It’s been 10 years since I bonded with my new office mate over the issue of a children’s song. It must have been a slow day in the world of microbiology editing, because we found ourselves talking about whether the greasy grimy gopher guts came in great big gobs or great green gobs. Then came the avian controversy of line 4: chicken feet, pigeon feet, or the satisfyingly generic “little dirty birdie feet”? I insisted that line 3 was “Marinated monkey meat.” Pat said, “Actually, that sounds kind of good.”
We polled the office. We called our friends. My friend Jeanne produced a variant that merged the gopher guts song with the McDonald’s parody (“Hamburgers in your face” and so forth). We were merry little amateur folklorists ’till we remembered that our business was scientific publishing–the proper spelling of the names of the biota within the gopher guts, not the songs associated with gut-based cuisine.
So I surveyed Josepha Sherman and E.K.F. Weisskopf’s great green paperback with a twinge of envy. These folks took my long-ago discussion and tuned it into a book. It’s a work of scholarship, to be sure, but it’s a lot more fun than most scholarly tomes. Like the great collection of Ozark folktales Pissing in the Snow, Greasy Grimy Gopher Guts makes telling statements about American culture even as it induces milk-out-the-nose guffaws in its readers.

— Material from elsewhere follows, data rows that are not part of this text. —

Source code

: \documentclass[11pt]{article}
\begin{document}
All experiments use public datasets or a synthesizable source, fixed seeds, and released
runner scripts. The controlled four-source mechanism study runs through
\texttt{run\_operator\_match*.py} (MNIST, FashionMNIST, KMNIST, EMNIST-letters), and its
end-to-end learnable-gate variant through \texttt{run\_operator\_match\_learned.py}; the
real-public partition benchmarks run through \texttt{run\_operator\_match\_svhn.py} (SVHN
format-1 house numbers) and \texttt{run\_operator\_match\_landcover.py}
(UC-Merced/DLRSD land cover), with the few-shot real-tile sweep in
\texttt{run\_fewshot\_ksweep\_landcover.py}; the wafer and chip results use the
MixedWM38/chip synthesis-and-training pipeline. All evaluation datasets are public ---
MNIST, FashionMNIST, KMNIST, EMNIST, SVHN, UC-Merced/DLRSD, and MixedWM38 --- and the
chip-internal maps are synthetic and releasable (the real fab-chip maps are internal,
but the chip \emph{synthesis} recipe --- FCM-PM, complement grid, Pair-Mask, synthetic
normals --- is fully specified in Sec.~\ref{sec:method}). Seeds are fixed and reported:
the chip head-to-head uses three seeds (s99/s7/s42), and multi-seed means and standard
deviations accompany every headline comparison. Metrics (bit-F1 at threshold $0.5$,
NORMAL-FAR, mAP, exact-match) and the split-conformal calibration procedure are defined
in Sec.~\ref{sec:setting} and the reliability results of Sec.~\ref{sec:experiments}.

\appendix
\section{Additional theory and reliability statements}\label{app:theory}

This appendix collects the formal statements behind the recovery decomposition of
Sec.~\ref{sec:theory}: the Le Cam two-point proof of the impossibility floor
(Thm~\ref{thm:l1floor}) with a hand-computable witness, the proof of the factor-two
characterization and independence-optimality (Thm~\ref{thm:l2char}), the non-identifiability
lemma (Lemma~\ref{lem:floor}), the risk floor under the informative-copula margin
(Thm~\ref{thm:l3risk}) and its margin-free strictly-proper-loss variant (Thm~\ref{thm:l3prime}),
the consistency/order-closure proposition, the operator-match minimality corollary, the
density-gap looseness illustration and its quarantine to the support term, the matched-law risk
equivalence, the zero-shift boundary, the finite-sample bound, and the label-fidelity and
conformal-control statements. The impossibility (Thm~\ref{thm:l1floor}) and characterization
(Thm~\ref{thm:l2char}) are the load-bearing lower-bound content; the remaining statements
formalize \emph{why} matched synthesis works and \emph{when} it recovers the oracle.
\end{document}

The authors categorize the rhymes, song parodies, and other oral folklore of childhood into three sections: “Getting Down To Basics” (with birth, death, and all the bodily functions in between), “Dealing With Authority” (debasement of teachers, religious figures, and others in dubious positions of power over kids), and “The Commercial World” (parodies involving television, popular song, and advertising). The authors’ comments are brief and pointed; they illuminate the text and help the reader move from one selection to the next.
The selections include, when available, variants on the same idea or verse. The opening chapter contains 20 versions of “Gopher Guts.” The authors note the subversive appeal of gross-out verses, but they also point out that versions of “Gopher Guts” can also be used as anti-authority jibes or comments on a school’s food service.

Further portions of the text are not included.